#### [Exercise details]
Gather all lines with "process" from the records.

#### [Plain-text document sources]
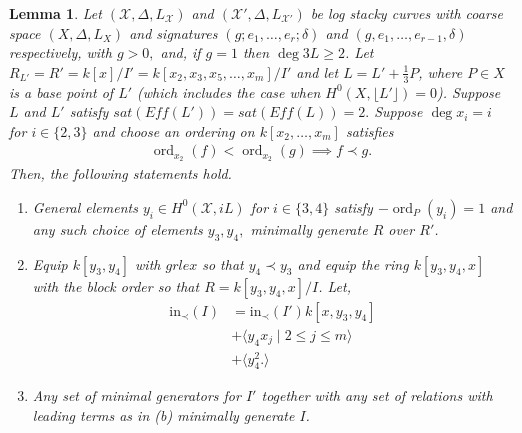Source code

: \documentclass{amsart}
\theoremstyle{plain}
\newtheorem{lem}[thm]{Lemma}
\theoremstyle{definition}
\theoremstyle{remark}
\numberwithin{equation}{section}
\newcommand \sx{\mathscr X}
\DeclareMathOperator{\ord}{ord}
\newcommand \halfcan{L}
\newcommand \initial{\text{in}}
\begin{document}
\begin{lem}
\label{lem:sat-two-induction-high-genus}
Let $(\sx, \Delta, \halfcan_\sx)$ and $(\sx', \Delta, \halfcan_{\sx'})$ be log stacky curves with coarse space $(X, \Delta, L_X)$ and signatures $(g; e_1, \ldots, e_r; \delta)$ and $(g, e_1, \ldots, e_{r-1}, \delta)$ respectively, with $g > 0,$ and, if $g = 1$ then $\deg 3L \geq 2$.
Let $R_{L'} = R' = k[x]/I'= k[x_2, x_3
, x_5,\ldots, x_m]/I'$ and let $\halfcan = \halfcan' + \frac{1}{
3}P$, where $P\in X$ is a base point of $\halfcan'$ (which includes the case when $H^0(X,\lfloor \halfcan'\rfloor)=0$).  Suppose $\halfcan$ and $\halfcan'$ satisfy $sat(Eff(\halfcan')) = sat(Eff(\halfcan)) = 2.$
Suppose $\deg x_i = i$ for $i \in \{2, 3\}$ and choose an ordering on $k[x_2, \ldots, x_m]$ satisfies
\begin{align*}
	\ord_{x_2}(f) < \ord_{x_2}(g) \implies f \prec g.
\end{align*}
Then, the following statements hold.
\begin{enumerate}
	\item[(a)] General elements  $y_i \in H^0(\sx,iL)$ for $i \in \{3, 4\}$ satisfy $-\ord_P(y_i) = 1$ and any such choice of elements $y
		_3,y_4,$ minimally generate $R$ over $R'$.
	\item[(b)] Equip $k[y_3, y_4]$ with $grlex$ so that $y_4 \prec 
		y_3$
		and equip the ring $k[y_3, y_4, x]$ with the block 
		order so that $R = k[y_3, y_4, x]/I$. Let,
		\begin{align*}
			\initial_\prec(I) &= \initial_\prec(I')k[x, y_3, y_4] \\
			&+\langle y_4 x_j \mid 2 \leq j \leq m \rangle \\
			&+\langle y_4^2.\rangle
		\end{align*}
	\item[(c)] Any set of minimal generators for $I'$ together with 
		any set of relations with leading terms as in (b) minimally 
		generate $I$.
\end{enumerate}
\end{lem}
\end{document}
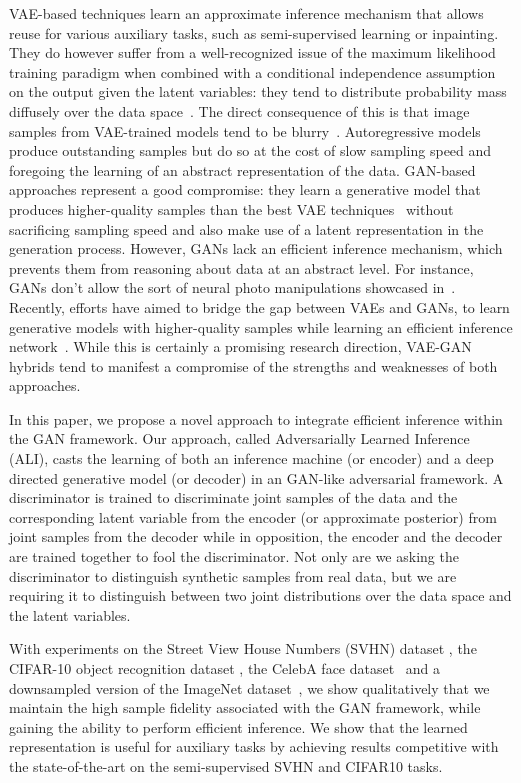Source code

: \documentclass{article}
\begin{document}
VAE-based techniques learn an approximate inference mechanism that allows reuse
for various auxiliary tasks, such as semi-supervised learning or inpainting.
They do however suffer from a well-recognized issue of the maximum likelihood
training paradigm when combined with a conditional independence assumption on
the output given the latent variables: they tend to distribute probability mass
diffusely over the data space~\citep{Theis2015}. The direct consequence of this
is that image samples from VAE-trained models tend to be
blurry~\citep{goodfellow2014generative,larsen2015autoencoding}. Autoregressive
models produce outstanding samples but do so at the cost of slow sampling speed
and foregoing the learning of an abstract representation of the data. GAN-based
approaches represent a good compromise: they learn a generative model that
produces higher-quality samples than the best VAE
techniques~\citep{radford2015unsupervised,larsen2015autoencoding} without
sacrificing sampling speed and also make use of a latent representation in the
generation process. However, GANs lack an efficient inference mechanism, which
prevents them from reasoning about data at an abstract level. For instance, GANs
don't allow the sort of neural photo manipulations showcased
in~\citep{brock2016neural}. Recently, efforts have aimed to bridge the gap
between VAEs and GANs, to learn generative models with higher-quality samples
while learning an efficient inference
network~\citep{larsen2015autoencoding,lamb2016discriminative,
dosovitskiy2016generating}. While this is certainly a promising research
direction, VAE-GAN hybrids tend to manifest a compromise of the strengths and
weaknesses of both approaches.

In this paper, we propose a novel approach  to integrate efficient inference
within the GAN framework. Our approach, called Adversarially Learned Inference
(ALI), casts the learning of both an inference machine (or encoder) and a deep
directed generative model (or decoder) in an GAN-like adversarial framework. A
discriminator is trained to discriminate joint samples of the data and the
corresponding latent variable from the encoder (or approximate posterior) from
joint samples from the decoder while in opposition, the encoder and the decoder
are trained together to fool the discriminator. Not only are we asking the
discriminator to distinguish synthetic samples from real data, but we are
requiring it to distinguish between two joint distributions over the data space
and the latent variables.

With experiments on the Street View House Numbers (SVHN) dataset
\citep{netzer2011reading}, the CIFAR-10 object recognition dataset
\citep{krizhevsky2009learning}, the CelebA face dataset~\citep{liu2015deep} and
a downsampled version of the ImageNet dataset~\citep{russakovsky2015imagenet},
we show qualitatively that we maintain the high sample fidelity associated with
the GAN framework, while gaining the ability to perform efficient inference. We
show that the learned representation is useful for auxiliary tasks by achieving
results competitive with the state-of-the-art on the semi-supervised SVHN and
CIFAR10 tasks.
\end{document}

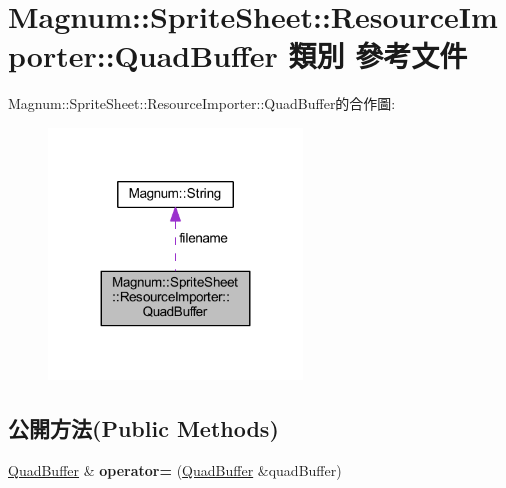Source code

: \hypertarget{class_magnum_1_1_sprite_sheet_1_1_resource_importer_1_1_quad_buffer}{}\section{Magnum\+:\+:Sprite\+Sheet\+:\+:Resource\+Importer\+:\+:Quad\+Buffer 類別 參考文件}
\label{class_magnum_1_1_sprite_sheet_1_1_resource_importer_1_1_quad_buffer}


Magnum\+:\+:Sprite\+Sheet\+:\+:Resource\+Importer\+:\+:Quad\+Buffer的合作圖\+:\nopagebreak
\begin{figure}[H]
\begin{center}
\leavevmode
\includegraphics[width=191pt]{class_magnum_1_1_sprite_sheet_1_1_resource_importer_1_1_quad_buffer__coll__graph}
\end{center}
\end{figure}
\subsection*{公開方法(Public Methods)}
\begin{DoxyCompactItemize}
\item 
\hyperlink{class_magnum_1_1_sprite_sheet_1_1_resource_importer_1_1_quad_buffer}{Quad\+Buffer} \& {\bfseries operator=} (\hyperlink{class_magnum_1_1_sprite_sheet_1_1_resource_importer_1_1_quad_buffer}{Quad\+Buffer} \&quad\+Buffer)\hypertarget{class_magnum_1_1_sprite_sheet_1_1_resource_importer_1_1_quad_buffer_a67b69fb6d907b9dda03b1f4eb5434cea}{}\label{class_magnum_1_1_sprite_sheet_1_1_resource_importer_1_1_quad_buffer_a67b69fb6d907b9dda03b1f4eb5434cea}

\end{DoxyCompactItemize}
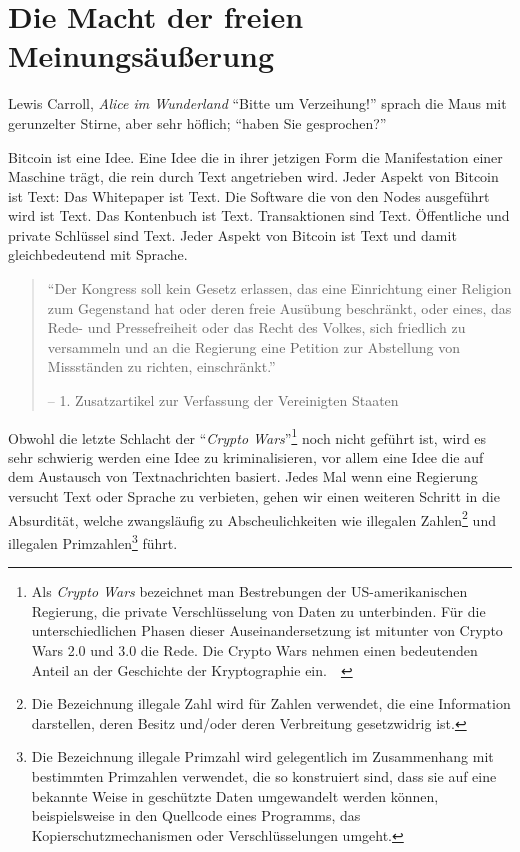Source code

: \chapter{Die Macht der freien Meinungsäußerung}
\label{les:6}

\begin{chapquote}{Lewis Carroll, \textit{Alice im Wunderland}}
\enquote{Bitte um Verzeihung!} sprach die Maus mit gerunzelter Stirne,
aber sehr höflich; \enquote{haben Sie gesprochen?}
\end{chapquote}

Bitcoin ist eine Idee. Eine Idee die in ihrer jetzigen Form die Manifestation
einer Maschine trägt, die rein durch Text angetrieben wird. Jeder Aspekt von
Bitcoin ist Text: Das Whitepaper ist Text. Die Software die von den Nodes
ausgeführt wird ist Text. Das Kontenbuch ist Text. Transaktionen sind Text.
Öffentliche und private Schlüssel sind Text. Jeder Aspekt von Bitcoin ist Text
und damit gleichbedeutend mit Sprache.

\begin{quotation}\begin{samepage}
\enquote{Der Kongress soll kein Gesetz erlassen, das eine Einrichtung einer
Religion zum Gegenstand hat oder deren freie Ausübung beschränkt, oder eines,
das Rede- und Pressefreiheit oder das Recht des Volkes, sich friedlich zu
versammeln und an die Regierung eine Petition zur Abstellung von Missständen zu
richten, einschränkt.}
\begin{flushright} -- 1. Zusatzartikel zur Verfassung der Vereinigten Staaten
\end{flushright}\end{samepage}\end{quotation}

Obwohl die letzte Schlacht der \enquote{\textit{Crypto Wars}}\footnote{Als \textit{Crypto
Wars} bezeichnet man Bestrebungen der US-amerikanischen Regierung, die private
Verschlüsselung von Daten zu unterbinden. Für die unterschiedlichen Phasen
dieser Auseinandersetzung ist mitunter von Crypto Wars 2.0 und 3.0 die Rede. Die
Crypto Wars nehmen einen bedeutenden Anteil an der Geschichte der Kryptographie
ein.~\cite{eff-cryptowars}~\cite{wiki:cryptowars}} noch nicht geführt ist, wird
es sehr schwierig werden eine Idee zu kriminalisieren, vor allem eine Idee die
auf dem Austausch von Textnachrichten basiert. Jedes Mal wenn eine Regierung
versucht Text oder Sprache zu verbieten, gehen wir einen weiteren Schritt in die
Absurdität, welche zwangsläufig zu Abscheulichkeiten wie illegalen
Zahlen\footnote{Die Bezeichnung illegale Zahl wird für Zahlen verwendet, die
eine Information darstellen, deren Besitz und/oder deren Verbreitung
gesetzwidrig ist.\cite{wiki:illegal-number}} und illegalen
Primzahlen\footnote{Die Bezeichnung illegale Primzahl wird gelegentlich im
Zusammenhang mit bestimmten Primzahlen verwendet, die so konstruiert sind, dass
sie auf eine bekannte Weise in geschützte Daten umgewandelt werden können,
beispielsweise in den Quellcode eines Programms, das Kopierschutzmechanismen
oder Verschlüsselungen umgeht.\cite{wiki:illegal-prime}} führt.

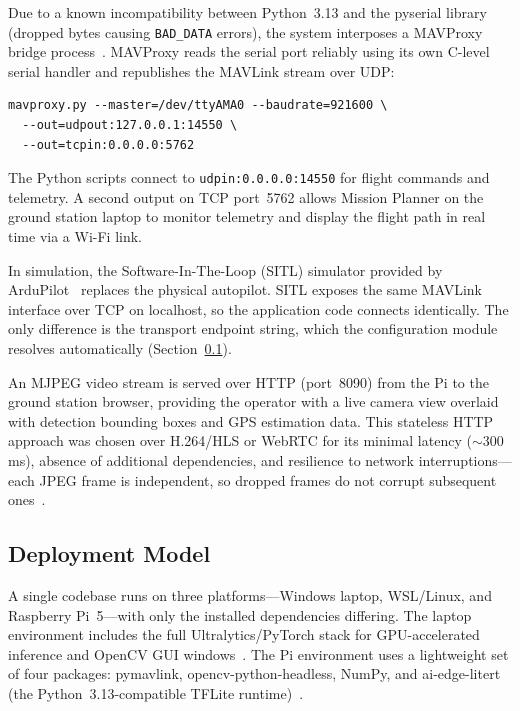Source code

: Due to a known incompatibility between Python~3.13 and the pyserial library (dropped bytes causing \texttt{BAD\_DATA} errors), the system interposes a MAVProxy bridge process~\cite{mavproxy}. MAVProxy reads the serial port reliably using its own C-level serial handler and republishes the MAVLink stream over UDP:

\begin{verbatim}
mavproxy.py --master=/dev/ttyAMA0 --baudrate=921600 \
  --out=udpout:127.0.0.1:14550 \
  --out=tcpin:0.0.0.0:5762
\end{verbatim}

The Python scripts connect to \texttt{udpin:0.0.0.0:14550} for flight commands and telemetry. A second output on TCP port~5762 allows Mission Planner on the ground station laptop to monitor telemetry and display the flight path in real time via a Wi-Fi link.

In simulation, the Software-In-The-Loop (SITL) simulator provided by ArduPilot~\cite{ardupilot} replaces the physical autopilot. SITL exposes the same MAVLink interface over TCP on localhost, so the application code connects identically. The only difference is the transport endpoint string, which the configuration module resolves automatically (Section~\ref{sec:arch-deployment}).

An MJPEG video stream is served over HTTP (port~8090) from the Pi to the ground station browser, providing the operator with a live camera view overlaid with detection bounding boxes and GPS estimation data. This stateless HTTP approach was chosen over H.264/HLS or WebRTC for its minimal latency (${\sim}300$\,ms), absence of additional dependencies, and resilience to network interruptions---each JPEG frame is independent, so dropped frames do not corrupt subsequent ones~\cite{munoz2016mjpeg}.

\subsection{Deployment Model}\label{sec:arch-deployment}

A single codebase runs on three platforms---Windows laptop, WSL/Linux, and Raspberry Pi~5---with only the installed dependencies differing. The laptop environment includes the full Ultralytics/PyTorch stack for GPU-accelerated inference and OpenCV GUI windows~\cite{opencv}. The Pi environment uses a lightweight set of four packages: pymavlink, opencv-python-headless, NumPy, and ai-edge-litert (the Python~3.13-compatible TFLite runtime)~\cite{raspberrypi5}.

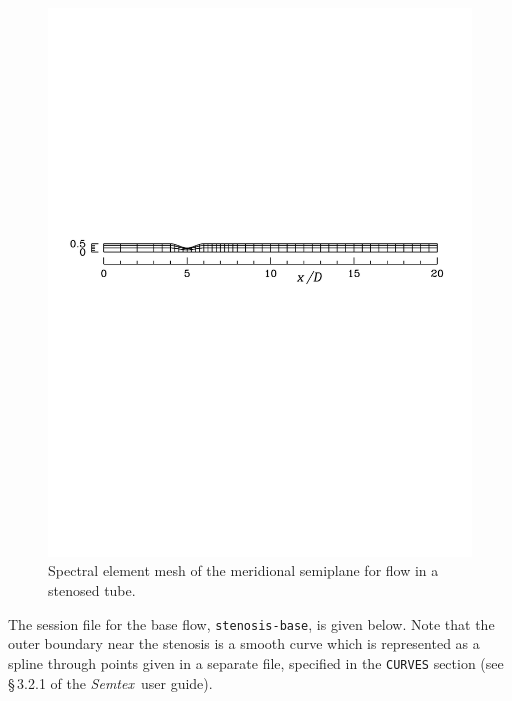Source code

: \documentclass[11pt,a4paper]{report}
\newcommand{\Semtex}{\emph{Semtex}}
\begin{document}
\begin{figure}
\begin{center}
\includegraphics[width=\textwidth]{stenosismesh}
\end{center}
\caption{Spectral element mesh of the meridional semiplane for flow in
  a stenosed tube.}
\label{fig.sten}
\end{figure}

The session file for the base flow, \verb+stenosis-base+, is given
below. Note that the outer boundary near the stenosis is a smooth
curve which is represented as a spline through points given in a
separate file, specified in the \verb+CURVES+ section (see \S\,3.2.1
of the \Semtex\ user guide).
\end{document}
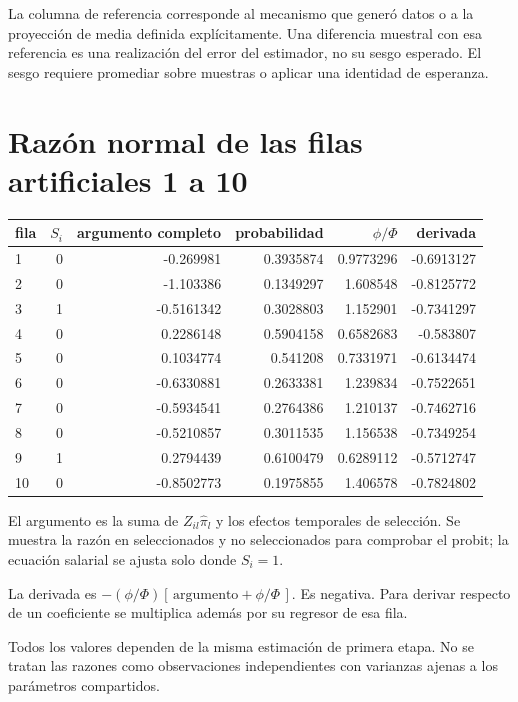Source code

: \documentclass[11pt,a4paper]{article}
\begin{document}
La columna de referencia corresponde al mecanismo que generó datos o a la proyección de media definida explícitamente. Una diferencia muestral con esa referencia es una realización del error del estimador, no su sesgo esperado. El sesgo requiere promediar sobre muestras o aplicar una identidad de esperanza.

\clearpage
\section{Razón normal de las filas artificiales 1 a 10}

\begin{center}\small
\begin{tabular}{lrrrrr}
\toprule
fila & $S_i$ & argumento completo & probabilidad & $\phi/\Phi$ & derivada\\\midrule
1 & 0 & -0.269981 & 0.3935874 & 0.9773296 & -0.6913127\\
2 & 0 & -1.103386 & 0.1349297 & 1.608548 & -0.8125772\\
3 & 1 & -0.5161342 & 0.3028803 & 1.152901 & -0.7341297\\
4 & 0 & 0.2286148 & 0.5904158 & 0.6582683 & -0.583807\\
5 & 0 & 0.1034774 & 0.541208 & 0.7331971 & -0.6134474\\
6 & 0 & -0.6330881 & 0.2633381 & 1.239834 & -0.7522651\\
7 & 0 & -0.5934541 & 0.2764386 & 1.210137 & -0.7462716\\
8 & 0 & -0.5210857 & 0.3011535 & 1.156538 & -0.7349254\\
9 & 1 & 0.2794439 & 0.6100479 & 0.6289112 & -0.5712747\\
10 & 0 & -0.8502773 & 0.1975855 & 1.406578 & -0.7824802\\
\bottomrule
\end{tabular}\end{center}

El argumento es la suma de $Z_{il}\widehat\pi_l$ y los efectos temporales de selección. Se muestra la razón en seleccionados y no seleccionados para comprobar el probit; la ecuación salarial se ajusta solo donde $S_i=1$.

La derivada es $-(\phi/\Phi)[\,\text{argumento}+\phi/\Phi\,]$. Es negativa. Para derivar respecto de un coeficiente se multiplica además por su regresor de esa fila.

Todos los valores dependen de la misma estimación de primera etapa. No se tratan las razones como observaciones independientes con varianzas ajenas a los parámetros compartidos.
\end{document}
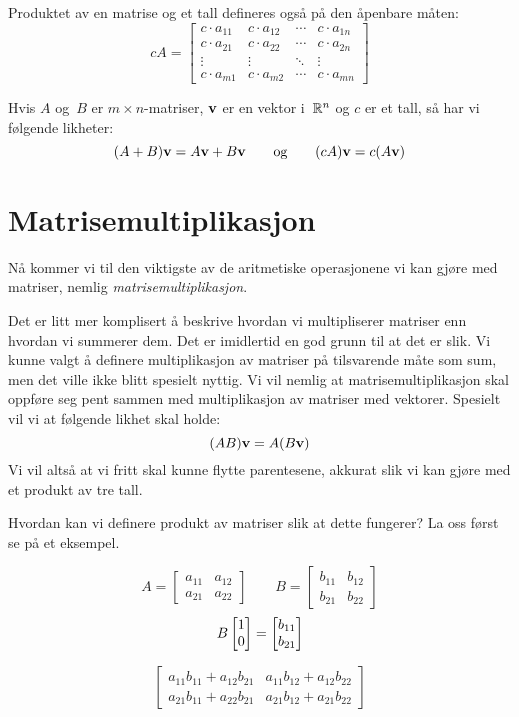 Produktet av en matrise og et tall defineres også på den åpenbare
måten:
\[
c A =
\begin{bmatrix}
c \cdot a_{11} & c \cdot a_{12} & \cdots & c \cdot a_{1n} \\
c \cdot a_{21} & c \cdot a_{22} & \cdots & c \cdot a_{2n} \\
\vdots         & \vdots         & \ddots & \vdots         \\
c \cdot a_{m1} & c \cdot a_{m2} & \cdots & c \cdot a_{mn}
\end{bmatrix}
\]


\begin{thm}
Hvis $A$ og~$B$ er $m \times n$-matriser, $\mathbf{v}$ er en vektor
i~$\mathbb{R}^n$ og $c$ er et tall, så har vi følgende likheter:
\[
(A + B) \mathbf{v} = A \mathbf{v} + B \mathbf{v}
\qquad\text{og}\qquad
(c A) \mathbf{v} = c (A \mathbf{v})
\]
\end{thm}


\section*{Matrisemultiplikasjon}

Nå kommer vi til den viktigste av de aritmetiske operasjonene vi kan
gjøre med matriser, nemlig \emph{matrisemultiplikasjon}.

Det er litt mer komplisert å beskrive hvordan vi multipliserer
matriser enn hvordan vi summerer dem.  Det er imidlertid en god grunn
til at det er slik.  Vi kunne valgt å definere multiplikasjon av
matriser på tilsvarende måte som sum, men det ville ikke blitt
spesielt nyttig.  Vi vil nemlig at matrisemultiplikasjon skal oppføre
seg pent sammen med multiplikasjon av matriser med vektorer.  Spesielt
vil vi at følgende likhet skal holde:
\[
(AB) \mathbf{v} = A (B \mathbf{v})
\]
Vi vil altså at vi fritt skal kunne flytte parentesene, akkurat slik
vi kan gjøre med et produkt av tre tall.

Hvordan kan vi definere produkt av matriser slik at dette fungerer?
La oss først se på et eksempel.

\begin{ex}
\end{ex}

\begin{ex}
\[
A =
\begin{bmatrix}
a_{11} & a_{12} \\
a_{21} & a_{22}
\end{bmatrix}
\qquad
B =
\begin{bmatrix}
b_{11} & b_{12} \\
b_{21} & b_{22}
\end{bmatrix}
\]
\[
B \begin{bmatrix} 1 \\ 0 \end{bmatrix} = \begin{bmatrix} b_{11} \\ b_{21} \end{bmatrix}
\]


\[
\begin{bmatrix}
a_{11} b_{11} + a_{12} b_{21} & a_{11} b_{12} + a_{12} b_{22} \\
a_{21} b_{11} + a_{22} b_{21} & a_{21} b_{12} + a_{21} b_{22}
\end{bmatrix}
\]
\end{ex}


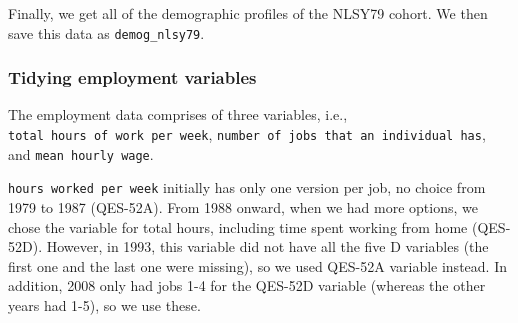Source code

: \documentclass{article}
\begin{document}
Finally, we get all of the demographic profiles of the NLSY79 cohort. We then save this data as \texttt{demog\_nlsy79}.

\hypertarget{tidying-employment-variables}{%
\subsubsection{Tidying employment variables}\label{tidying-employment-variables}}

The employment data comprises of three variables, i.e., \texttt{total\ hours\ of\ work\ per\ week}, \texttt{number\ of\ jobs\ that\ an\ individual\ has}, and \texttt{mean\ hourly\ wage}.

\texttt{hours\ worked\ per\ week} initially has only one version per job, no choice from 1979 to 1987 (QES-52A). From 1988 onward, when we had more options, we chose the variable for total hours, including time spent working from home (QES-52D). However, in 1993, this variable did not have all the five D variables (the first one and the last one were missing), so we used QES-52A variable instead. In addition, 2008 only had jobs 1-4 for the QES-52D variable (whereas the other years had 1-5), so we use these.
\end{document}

#### [Response]
generation process. However, GANs lack an efficient inference mechanism, which
: Due to a known incompatibility between Python~3.13 and the pyserial library (dropped bytes causing \texttt{BAD\_DATA} errors), the system interposes a MAVProxy bridge process~\cite{mavproxy}. MAVProxy reads the serial port reliably using its own C-level serial handler and republishes the MAVLink stream over UDP:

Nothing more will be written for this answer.